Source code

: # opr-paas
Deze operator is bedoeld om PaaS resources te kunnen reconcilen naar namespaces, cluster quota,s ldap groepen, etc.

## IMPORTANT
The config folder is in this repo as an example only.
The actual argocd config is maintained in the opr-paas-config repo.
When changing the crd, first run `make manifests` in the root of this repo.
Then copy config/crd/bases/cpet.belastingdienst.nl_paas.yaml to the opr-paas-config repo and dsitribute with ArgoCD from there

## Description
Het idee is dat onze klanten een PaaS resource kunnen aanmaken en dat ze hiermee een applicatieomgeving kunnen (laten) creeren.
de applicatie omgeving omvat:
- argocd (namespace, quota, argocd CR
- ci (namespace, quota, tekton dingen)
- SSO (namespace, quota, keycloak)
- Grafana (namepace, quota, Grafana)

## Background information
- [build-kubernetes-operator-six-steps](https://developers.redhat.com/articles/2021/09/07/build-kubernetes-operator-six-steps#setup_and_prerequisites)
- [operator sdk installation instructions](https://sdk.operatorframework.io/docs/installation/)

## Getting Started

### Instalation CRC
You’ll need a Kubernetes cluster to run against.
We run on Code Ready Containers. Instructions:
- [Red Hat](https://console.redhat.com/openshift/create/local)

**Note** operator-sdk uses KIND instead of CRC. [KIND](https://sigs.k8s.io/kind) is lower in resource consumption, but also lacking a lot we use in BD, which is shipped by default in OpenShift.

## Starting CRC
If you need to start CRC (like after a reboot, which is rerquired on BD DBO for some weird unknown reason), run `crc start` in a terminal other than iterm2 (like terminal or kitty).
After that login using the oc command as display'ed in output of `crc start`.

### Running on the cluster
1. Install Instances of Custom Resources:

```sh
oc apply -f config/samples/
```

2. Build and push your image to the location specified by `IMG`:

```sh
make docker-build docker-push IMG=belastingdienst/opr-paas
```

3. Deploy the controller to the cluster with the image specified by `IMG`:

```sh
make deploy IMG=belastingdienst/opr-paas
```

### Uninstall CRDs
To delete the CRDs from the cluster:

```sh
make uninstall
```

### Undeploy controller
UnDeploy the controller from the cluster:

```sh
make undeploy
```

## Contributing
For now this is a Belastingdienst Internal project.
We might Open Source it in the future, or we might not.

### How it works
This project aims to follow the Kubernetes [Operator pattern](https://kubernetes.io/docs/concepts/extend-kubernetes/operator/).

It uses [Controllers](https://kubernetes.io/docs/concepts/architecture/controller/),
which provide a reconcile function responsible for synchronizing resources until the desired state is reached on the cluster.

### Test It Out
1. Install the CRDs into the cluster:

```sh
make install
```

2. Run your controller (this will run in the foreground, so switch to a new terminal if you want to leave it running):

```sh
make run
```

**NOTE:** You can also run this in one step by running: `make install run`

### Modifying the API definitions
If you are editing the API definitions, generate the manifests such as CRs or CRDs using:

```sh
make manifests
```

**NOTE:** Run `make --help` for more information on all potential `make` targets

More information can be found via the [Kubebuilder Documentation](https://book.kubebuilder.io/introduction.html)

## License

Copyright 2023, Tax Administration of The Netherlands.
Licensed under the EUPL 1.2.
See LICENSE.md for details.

Try it:
Each line above from the one with "- [Red Hat](https://console.redhat.com/openshift/create/local)" up to and including the one with "### Test It Out" must be set down exactly, and no line outside that span may appear.

Answer below:
- [Red Hat](https://console.redhat.com/openshift/create/local)

**Note** operator-sdk uses KIND instead of CRC. [KIND](https://sigs.k8s.io/kind) is lower in resource consumption, but also lacking a lot we use in BD, which is shipped by default in OpenShift.

## Starting CRC
If you need to start CRC (like after a reboot, which is rerquired on BD DBO for some weird unknown reason), run `crc start` in a terminal other than iterm2 (like terminal or kitty).
After that login using the oc command as display'ed in output of `crc start`.

### Running on the cluster
1. Install Instances of Custom Resources:

```sh
oc apply -f config/samples/
```

2. Build and push your image to the location specified by `IMG`:

```sh
make docker-build docker-push IMG=belastingdienst/opr-paas
```

3. Deploy the controller to the cluster with the image specified by `IMG`:

```sh
make deploy IMG=belastingdienst/opr-paas
```

### Uninstall CRDs
To delete the CRDs from the cluster:

```sh
make uninstall
```

### Undeploy controller
UnDeploy the controller from the cluster:

```sh
make undeploy
```

## Contributing
For now this is a Belastingdienst Internal project.
We might Open Source it in the future, or we might not.

### How it works
This project aims to follow the Kubernetes [Operator pattern](https://kubernetes.io/docs/concepts/extend-kubernetes/operator/).

It uses [Controllers](https://kubernetes.io/docs/concepts/architecture/controller/),
which provide a reconcile function responsible for synchronizing resources until the desired state is reached on the cluster.

### Test It Out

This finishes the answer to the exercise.